[Input records]

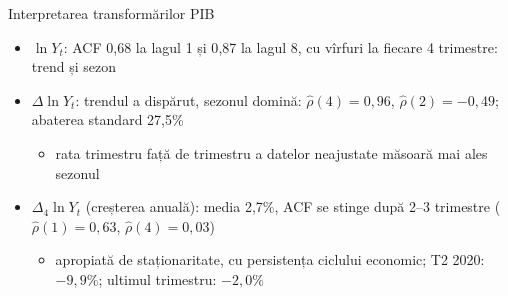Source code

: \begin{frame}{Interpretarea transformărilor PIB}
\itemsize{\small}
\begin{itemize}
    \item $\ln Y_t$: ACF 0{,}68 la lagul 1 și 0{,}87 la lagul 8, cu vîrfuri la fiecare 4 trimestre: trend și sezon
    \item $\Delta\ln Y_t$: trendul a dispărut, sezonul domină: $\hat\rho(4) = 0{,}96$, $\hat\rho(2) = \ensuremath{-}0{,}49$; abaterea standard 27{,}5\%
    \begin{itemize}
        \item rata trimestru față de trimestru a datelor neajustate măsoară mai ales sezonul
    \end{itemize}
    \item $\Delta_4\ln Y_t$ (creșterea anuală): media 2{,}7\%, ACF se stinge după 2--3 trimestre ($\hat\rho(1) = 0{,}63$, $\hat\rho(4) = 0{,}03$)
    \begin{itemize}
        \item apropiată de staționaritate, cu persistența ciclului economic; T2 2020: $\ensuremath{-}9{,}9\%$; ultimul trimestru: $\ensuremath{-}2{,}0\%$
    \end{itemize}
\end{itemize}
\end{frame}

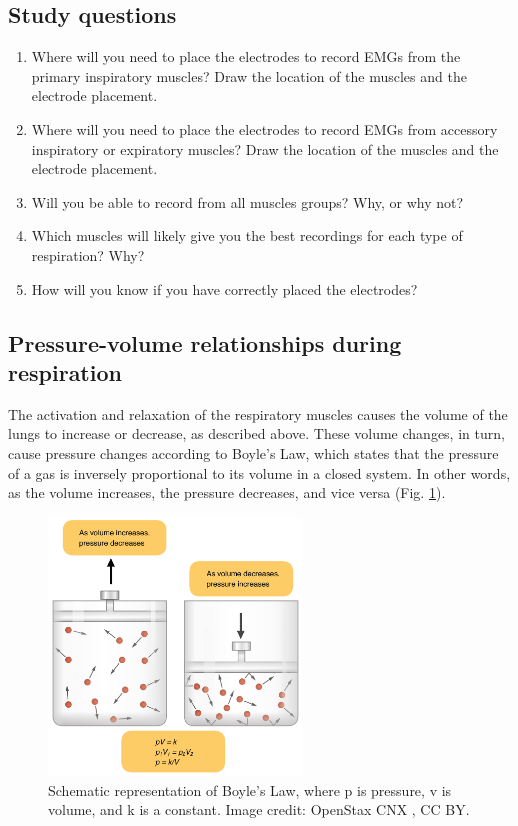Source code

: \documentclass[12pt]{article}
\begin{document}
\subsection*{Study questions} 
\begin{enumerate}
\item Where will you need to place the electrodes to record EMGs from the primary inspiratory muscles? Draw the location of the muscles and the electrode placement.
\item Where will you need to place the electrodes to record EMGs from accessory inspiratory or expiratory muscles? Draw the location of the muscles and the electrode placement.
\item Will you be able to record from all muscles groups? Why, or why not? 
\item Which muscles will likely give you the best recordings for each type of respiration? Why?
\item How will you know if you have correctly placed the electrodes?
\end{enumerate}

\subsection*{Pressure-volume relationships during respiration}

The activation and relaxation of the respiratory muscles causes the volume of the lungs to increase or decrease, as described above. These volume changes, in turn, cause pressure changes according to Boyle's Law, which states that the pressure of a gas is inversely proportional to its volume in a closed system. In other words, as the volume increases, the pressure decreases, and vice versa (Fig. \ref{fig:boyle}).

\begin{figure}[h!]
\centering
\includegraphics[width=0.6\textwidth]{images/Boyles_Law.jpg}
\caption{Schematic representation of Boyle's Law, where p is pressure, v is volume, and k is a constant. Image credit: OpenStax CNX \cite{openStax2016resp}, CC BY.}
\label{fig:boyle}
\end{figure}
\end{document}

[/Input records]

**Activity**
Copy each line of the entries in which the string "respiration" is found.

**Solution for this exercise**
\item Which muscles will likely give you the best recordings for each type of respiration? Why?
\subsection*{Pressure-volume relationships during respiration}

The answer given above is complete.